Content starts
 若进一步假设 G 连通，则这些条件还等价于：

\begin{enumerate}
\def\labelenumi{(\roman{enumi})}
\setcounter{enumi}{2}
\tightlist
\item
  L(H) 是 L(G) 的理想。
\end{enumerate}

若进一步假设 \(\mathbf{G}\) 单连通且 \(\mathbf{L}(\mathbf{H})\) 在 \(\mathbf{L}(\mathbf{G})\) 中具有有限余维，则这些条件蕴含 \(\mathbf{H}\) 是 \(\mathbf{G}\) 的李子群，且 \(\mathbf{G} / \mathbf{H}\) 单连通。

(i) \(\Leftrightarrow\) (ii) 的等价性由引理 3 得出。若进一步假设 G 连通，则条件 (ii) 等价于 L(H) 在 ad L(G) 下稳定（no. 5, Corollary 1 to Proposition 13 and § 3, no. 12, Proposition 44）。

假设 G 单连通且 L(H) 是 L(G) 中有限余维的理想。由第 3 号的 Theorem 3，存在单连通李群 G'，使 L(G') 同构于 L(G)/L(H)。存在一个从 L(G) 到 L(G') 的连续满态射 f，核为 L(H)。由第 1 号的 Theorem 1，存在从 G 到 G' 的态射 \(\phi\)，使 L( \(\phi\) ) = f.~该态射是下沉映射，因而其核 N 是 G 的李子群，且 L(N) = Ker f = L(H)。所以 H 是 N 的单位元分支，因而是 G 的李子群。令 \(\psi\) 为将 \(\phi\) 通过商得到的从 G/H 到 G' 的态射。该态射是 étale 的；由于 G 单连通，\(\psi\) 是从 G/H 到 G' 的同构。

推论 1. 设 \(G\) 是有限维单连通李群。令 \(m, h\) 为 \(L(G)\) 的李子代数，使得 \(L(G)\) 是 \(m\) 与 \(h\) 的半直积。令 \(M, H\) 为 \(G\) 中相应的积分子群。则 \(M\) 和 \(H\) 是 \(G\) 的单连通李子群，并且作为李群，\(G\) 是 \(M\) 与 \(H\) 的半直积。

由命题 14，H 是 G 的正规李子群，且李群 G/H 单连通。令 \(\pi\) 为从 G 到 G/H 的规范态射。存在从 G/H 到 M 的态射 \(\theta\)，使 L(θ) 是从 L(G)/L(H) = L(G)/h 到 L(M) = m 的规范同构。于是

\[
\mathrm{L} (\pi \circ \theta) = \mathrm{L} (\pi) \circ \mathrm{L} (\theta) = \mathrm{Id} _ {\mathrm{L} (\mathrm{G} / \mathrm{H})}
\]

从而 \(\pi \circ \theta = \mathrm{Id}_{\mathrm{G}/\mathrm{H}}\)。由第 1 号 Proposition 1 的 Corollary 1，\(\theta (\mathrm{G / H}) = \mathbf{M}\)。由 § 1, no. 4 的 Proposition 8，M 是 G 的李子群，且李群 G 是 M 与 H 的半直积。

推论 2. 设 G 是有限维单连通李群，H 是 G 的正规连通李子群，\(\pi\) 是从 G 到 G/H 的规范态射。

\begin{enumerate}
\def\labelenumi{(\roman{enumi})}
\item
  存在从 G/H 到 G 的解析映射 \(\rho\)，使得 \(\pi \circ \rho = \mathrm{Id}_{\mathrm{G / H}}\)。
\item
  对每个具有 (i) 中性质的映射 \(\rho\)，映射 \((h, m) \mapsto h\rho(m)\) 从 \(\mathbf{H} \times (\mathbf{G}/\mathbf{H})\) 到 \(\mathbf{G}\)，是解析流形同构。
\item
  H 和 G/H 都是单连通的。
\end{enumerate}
Content ends
◆ **Task prompt**
Copy out every line of the records that the string "单连通且" appears in.

◆ **Solution to this exercise**
若进一步假设 \(\mathbf{G}\) 单连通且 \(\mathbf{L}(\mathbf{H})\) 在 \(\mathbf{L}(\mathbf{G})\) 中具有有限余维，则这些条件蕴含 \(\mathbf{H}\) 是 \(\mathbf{G}\) 的李子群，且 \(\mathbf{G} / \mathbf{H}\) 单连通。
假设 G 单连通且 L(H) 是 L(G) 中有限余维的理想。由第 3 号的 Theorem 3，存在单连通李群 G'，使 L(G') 同构于 L(G)/L(H)。存在一个从 L(G) 到 L(G') 的连续满态射 f，核为 L(H)。由第 1 号的 Theorem 1，存在从 G 到 G' 的态射 \(\phi\)，使 L( \(\phi\) ) = f.~该态射是下沉映射，因而其核 N 是 G 的李子群，且 L(N) = Ker f = L(H)。所以 H 是 N 的单位元分支，因而是 G 的李子群。令 \(\psi\) 为将 \(\phi\) 通过商得到的从 G/H 到 G' 的态射。该态射是 étale 的；由于 G 单连通，\(\psi\) 是从 G/H 到 G' 的同构。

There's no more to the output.